**Brief**
Which lines of the records hold the string "readonly"? Report only how many of them there are.

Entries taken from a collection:
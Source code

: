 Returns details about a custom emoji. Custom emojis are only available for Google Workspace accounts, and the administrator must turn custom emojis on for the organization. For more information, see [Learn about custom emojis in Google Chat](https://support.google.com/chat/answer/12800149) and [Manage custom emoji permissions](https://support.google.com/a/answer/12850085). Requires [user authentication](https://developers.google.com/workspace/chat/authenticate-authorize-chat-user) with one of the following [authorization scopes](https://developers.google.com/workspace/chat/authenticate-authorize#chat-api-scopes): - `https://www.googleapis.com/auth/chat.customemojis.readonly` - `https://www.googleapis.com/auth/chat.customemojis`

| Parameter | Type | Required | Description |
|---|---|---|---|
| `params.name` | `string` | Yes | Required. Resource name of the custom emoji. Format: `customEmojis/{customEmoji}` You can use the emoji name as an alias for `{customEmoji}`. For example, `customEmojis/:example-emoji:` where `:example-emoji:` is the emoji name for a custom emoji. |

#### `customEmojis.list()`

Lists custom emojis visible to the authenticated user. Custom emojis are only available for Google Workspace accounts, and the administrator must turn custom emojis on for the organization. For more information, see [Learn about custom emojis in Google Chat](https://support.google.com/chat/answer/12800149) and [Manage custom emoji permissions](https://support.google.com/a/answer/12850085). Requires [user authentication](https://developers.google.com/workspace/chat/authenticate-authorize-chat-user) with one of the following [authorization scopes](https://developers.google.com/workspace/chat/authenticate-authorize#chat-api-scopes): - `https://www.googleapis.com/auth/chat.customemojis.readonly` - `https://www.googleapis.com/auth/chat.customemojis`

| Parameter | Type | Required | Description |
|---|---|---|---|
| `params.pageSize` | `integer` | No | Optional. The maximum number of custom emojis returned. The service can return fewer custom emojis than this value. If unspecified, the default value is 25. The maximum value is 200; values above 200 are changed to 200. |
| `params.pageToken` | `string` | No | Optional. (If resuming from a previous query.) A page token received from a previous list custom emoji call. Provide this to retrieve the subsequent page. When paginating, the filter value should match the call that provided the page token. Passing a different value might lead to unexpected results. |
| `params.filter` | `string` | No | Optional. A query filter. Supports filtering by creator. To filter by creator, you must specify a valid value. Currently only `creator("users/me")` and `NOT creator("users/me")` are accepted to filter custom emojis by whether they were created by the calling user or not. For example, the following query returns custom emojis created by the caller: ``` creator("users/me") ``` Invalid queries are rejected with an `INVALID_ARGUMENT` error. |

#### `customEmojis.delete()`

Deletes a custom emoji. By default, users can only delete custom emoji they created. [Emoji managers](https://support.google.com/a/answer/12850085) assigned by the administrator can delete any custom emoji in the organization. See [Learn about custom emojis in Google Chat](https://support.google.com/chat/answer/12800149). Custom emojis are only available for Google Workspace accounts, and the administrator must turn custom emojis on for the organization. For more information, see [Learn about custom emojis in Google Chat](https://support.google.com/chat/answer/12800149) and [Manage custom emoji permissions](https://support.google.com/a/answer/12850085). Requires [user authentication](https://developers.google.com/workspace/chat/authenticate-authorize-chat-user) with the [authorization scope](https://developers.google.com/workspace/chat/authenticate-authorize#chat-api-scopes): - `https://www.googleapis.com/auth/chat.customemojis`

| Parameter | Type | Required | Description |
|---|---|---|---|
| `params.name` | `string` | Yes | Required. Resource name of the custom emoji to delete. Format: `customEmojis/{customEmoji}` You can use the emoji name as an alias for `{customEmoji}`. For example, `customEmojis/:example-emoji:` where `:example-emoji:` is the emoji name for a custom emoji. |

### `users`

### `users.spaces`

**Your solution**
2